**What is required**
Stop after the line that contains "o sentido original.". Until then, retype each line of the entries exactly from the first one, skipping pictures.

**Data provided**
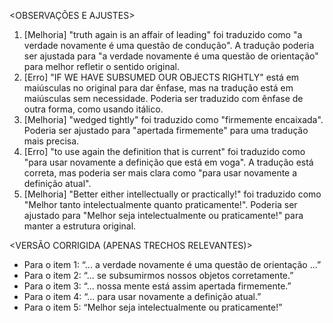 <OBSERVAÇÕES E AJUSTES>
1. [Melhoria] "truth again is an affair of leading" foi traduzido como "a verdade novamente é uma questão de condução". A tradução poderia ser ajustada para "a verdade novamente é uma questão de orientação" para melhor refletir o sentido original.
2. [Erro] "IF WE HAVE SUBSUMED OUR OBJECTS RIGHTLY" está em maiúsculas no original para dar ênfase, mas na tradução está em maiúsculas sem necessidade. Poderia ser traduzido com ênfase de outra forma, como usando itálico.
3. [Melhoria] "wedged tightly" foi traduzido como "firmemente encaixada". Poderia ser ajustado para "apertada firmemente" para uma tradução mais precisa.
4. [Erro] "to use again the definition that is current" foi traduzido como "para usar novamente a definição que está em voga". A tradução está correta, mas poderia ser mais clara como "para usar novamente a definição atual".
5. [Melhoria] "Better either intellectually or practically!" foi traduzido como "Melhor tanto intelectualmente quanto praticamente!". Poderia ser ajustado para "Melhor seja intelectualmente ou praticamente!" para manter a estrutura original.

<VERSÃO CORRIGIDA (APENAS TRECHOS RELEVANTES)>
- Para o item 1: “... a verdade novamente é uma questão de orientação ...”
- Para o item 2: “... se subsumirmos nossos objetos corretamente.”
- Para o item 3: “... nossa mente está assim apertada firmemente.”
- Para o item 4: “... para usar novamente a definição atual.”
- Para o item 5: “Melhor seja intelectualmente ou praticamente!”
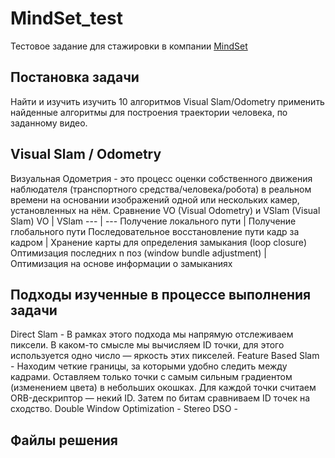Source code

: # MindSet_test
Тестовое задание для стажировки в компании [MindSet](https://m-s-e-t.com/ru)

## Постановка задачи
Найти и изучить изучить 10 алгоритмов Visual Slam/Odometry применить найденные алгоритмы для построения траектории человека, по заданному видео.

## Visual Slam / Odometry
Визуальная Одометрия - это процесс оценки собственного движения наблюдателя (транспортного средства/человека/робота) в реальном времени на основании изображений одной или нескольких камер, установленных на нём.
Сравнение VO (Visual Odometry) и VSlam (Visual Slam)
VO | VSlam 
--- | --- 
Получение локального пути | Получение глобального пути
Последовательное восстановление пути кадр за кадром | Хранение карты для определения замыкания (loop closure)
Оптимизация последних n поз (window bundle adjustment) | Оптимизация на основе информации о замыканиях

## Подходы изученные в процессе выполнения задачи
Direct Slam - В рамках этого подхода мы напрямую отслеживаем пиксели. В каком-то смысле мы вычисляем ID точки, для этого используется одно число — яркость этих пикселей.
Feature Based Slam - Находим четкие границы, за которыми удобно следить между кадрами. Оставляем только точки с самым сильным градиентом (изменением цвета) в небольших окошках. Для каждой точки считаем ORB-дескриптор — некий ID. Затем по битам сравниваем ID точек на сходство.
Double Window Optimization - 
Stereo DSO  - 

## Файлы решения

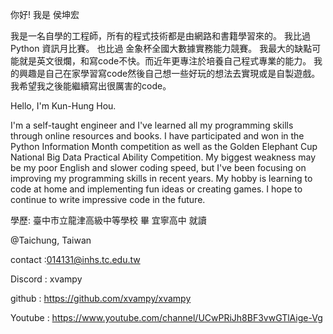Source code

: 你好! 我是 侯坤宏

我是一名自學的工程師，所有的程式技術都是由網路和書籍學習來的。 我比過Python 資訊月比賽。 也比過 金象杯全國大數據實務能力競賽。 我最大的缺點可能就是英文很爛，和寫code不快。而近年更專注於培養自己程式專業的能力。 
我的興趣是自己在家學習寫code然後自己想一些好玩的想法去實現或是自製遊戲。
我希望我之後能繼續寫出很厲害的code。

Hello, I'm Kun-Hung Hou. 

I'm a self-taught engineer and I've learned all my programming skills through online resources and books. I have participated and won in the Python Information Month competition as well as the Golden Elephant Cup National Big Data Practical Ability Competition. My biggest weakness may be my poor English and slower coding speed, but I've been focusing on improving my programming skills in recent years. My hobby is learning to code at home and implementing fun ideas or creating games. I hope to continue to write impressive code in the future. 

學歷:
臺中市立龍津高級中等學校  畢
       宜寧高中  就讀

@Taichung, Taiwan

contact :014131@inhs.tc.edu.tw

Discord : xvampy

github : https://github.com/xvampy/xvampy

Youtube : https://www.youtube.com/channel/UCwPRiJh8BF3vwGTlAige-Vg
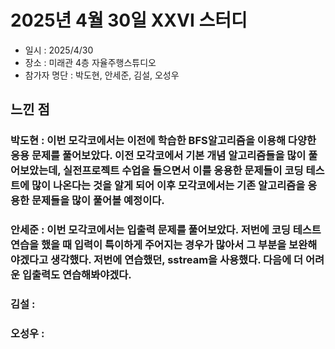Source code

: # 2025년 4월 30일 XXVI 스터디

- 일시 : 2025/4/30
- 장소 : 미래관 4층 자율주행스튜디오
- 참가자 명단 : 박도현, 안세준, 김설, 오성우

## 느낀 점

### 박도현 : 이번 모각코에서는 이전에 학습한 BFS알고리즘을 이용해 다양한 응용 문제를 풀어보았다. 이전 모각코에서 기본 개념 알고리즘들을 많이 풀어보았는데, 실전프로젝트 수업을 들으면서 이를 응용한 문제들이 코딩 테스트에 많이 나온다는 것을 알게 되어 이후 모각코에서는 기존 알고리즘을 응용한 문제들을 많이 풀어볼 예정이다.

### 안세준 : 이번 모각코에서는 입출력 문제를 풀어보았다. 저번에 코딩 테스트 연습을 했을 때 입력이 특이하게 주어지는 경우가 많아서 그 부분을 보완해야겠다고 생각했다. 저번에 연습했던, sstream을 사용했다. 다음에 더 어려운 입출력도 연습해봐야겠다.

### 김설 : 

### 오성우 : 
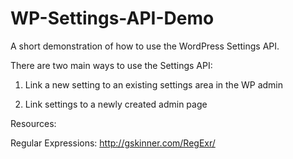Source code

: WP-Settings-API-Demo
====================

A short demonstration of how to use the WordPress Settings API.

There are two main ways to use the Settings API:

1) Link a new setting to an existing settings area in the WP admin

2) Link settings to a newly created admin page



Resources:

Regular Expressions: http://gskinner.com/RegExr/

**Written answer**
 <OBSERVAÇÕES E AJUSTES>
1. [Melhoria] "truth again is an affair of leading" foi traduzido como "a verdade novamente é uma questão de condução". A tradução poderia ser ajustada para "a verdade novamente é uma questão de orientação" para melhor refletir o sentido original.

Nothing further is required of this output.